Garrett's life is only slightly less cloistered, but he seems equally content to focus on basketball and live up to Knight's exacting academic expectations. For Garrett, that's a switch. He grew up, if not necessarily out, in Southern California, where he finished high school at 6'8", 176 pounds. "A real stringbean," he says. He entered City College of San Francisco, but at the end of his freshman year, Garrett had eight D's and F's, which couldn't have pleased his mother, Bobbie, who has a degree in social ecology from Cal-Irvine.
It definitely didn't please his coach, Duggan, who made Garrett run the gym stairs for 98 consecutive days, often at 6 a.m. This was also about the time Wright called Duggan to tell him Indiana was interested in Garrett. Duggan knew of Knight's reputed disdain for junior college players and that he rarely recruited as far away as California. "I told him that was b.s. and hung up on him," Duggan says. "He called back and tried to convince me that Indiana was really interested in Dean. I told him I'd believe it when I saw him here." Wright showed up two days later, and Knight eventually made one of his show-stopping appearances, creating such a stir that football practice was suspended when 40 players insisted on going to the gym to watch Knight watch Garrett.
By then, Garrett wasn't the only player at City College worth watching. Mark Robinson, a 6'5" forward, had brought his game up from Ventura, Calif., after recruiters from the four-year schools had ignored him—largely because his extracurricular schedule in high school often was just too busy to permit him actually to attend classes. "I was a troublemaker," says Robinson. When he showed up for basketball practice as a high school junior, the coach asked him to run through drills with the other players. "I told him I'd come back when they were ready to scrimmage," says Robinson, whose afternoons were entirely free after that. He played as a senior only because he transferred to another school.
In a track meet while attending City College. Robinson high-jumped 6'10" and suddenly had most of the West Coast schools panting for him. Knight liked Robinson's silky style, but wasn't convinced he was tough enough to play at Indiana. Enter Duggan. "I said, 'Fine, I'll send him to Purdue, and he'll kick your ass,' " Duggan recalls. "He goes, 'No, no, don't do that.' I never took the attitude he was doing these kids a favor by letting them go to Indiana."

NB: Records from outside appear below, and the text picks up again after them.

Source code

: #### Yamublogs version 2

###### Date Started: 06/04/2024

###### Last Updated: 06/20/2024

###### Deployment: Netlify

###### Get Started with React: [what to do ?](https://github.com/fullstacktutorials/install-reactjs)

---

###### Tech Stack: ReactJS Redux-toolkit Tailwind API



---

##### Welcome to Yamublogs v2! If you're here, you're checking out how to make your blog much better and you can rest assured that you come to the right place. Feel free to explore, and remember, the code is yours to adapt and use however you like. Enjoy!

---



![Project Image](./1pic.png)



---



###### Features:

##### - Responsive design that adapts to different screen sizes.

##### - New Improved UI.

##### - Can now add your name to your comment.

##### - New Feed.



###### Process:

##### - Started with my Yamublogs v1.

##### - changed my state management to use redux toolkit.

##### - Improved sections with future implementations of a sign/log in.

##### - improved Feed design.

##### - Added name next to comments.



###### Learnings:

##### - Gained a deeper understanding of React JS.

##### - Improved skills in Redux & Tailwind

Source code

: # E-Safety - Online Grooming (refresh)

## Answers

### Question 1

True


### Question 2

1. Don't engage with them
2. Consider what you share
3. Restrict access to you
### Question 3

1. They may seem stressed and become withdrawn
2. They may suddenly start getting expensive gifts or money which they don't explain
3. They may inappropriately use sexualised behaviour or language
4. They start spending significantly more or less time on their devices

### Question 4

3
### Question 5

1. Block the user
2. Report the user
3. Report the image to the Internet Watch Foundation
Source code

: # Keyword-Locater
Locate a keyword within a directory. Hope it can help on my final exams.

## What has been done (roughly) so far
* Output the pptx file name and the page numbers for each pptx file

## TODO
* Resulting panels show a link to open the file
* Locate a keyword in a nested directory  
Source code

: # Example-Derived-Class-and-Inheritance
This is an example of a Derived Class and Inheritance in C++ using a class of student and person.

Robinson, along with Smart and Garrett, will attempt to lead the Hoosiers to an encore performance. But it won't be easy. Garrett performed brilliantly down the stretch against LSU in the Midwest Regional Final, as Indiana came from 12 points down in the second half to win 77-76. Then Smart, who had played in Steve Alford's shadow all season, simply took the final seven minutes of the championship game into his own hands to secure the Hoosiers' 74-73 victory over Syracuse. "Sometimes I think about where I was not long ago, flipping burgers," Smart says. "Then junior college, then to Indiana where they never took junior college players, then hitting the Shot. It's so unbelievable, sometimes it's as if I'm watching a movie. I keep waiting for it to end, but it's my life."